● **Dataset**
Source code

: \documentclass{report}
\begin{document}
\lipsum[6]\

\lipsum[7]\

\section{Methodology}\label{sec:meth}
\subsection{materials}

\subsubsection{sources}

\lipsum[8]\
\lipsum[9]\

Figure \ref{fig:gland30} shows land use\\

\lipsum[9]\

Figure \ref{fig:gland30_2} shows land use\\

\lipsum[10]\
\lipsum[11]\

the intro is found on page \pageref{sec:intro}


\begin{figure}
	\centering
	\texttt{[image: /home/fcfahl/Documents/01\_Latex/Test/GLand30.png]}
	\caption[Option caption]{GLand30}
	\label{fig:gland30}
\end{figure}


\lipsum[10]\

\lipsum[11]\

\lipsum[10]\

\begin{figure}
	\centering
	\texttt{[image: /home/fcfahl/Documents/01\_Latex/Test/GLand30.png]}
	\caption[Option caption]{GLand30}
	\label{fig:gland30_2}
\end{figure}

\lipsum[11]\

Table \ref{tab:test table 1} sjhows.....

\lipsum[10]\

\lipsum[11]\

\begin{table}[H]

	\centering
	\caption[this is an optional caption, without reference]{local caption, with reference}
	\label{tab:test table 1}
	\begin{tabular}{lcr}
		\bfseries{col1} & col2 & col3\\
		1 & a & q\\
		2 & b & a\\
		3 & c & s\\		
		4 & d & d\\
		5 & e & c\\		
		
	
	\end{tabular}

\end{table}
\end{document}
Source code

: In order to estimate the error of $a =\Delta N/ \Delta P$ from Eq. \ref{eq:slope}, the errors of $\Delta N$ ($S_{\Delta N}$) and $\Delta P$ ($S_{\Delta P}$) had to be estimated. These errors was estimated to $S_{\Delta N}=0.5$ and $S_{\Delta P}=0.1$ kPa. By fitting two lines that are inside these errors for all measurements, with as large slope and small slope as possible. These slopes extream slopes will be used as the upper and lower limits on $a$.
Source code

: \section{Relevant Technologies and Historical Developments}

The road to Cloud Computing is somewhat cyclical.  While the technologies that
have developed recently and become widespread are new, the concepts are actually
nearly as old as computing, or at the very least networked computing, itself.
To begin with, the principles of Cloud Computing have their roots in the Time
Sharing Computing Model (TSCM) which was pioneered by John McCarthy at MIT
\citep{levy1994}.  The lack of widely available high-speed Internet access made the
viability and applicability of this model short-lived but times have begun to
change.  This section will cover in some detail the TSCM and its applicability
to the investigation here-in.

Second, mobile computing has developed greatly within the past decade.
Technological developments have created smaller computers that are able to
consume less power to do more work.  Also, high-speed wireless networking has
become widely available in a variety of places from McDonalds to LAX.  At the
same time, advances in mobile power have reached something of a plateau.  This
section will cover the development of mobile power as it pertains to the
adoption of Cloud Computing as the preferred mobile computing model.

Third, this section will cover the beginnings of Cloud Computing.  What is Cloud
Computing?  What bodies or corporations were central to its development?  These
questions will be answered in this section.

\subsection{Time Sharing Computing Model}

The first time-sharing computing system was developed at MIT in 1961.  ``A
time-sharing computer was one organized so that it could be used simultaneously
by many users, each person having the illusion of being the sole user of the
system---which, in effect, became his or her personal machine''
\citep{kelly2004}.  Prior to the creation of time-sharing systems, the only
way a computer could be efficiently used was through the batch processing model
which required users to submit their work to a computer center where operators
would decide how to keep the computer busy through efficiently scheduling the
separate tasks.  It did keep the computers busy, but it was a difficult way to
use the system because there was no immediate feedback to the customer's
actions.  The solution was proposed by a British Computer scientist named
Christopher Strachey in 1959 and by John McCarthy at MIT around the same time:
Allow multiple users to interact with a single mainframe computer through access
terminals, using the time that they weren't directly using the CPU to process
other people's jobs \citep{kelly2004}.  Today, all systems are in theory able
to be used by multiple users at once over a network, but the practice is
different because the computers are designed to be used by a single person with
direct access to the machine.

● **Assigned task**
Some lines above may contain the string "high". State how many of them the records have, and nothing more.

● **Result for this task**
2